Myocardial crypts constitute an entity with uncertain clinical significance and sometimes need to be differentiated from ventricular diverticulum. It is usually seen as a narrow, deep blood-filled invagination in otherwise compacted left ventricular myocardium. Most of the definitions used a penetration of more than 50% of the myocardial thickness in diastole as one of the criteria for its diagnosis (31). These crypts are perpendicular to the endocardial border of otherwise normal compacted myocardium and show subtotal or total obliteration during systole. They commonly involve basal inferoseptal region and can be well seen on routine two chamber view. However a modified imaging plane through the inferoseptum further improves their identification. They are relatively common in the normal population with overall prevalence of 6-7% (31,32). They are increasingly common in hypertrophic and hypertensive cardiomyopathy. Moreover, the presence of a crypt has also been suggested as a predictor of gene carrier status in hypertrophic cardiomyopathy (33,34).
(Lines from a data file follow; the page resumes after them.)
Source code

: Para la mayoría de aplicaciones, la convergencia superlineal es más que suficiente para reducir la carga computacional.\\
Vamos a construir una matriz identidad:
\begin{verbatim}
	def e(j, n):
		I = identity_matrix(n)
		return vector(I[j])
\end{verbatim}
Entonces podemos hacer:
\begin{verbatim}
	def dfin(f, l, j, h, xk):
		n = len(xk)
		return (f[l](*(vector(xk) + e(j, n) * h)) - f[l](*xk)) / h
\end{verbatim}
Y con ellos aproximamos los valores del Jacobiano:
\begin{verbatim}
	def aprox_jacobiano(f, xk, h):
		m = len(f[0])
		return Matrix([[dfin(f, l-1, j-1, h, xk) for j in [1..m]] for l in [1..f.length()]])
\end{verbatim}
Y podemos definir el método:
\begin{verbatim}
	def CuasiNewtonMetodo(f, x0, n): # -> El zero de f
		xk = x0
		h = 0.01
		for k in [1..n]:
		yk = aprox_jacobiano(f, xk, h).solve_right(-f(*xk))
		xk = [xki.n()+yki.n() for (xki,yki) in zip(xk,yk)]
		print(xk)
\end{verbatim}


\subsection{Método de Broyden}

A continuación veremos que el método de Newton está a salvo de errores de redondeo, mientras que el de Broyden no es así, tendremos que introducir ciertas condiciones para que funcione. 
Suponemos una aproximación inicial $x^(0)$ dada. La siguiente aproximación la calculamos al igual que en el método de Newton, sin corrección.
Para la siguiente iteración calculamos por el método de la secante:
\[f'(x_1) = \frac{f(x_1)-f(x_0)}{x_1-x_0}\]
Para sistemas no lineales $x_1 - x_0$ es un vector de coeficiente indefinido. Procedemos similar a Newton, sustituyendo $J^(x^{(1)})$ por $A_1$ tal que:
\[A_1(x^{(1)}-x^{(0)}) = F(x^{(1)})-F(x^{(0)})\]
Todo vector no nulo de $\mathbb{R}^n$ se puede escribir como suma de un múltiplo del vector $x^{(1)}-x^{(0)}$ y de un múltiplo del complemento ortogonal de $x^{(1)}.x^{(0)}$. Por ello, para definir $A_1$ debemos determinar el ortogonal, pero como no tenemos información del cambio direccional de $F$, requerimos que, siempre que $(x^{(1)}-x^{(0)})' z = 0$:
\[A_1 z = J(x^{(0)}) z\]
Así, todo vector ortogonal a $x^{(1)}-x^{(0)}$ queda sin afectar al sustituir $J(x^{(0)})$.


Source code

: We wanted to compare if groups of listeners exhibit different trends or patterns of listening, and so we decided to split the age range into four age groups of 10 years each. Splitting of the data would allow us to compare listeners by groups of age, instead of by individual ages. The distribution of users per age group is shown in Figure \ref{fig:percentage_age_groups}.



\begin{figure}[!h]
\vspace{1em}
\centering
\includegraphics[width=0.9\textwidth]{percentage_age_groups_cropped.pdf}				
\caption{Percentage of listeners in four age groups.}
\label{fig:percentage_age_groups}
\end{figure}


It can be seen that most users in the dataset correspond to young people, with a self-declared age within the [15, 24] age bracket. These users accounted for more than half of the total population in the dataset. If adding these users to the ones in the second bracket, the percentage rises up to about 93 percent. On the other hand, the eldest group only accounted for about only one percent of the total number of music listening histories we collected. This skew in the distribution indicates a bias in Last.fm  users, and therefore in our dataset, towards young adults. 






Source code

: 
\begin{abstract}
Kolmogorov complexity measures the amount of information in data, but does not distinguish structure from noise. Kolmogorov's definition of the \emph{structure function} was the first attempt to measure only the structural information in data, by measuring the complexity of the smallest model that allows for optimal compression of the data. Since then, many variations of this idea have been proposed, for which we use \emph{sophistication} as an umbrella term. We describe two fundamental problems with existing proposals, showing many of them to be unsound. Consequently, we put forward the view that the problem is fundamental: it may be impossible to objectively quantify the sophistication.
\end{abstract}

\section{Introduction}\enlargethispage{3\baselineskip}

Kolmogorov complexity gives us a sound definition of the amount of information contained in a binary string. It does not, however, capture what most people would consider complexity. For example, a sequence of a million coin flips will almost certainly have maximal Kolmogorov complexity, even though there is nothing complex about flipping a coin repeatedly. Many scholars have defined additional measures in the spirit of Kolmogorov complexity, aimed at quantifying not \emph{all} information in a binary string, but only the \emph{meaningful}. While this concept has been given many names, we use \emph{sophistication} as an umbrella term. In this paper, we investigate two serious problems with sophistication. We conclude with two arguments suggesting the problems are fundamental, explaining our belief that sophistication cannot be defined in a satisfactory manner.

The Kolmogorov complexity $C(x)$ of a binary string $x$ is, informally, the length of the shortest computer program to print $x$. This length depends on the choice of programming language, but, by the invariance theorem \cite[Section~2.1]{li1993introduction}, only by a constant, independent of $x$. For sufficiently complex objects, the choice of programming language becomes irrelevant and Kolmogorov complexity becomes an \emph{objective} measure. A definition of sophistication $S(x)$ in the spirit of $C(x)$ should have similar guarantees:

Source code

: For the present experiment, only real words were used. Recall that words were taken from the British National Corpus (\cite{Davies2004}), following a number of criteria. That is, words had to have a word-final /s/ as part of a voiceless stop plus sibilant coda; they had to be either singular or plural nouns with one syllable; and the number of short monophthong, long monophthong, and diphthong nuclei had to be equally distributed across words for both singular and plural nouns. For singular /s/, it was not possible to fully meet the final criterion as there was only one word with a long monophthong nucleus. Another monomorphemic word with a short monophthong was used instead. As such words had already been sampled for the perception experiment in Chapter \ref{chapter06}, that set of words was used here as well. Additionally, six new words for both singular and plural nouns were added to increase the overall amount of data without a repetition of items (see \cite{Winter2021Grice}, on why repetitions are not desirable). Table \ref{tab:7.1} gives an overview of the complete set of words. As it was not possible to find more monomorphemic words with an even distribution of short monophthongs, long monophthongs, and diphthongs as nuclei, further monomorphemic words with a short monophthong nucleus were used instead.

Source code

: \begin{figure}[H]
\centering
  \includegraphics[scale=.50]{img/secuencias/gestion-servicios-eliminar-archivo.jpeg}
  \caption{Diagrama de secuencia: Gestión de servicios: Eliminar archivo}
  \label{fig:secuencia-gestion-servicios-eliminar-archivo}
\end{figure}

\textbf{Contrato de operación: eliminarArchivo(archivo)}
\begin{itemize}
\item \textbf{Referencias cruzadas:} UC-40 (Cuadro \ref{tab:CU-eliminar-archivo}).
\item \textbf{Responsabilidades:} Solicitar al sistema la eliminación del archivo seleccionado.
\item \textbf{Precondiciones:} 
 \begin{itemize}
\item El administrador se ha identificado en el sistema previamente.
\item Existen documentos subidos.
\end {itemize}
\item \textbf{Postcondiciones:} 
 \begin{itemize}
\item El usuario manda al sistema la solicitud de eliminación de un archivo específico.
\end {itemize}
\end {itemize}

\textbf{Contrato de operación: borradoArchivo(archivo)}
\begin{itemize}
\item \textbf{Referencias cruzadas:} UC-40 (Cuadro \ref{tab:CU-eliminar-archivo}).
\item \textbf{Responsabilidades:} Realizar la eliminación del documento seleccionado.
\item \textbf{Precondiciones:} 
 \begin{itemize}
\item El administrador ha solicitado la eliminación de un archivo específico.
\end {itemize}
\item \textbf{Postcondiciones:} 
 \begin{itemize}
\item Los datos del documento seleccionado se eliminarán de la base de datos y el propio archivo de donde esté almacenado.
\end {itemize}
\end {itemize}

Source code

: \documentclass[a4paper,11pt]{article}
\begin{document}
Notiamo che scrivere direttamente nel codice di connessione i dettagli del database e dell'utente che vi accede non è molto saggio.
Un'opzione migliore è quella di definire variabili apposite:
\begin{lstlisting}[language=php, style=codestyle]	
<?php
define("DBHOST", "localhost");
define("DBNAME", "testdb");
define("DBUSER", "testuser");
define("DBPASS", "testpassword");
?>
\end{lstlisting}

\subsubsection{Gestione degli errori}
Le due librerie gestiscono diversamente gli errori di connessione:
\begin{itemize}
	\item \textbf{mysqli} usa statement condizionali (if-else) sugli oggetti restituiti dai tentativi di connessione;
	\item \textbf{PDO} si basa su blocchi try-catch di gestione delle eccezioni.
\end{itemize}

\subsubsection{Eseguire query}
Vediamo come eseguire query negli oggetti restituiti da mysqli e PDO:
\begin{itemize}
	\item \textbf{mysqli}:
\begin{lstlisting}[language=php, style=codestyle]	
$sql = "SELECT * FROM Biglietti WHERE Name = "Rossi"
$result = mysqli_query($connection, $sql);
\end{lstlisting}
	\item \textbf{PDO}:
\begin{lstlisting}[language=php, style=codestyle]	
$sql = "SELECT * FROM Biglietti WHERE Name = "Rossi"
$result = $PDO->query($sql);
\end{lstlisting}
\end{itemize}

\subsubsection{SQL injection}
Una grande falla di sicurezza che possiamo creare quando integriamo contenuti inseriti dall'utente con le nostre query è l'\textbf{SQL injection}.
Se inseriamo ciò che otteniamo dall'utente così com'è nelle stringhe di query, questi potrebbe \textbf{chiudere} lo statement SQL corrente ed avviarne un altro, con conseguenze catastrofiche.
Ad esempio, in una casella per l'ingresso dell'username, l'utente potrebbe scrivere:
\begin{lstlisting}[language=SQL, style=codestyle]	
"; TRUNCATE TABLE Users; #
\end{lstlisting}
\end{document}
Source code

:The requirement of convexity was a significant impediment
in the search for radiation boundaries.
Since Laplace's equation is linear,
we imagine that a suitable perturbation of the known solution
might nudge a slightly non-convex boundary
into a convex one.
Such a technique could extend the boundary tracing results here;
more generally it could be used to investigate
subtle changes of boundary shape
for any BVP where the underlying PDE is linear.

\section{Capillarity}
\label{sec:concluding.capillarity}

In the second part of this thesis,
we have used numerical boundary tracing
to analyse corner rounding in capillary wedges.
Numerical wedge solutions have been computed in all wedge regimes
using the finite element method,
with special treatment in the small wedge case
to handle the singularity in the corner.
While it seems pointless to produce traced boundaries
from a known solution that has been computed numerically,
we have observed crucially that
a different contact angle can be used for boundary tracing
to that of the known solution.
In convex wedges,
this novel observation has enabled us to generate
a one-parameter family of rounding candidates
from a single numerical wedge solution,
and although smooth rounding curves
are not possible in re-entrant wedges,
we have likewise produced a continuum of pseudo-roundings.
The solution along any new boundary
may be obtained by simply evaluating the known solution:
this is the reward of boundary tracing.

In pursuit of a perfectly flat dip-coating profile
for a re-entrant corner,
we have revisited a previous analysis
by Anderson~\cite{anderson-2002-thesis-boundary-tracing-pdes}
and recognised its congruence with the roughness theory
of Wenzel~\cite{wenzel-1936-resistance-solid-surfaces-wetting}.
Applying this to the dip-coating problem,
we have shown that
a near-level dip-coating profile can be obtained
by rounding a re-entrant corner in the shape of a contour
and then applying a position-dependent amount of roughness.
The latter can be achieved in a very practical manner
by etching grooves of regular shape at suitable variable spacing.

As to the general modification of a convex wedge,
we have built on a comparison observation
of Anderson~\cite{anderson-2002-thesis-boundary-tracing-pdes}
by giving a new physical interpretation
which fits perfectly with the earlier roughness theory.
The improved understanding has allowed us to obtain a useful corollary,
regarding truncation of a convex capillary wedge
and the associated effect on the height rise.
Accurate diagnosis of left ventricular outpouchings is of prime importance as their prognosis varies widely from benign to catastrophic. Cardiac MRI with its advanced sequences can characterize these outpouchings very well, thus helping clinicians to better understand their natural history and to guide proper management decisions with accurate diagnosis.
Conflicts of Interest: The authors have no conflicts of interest to declare.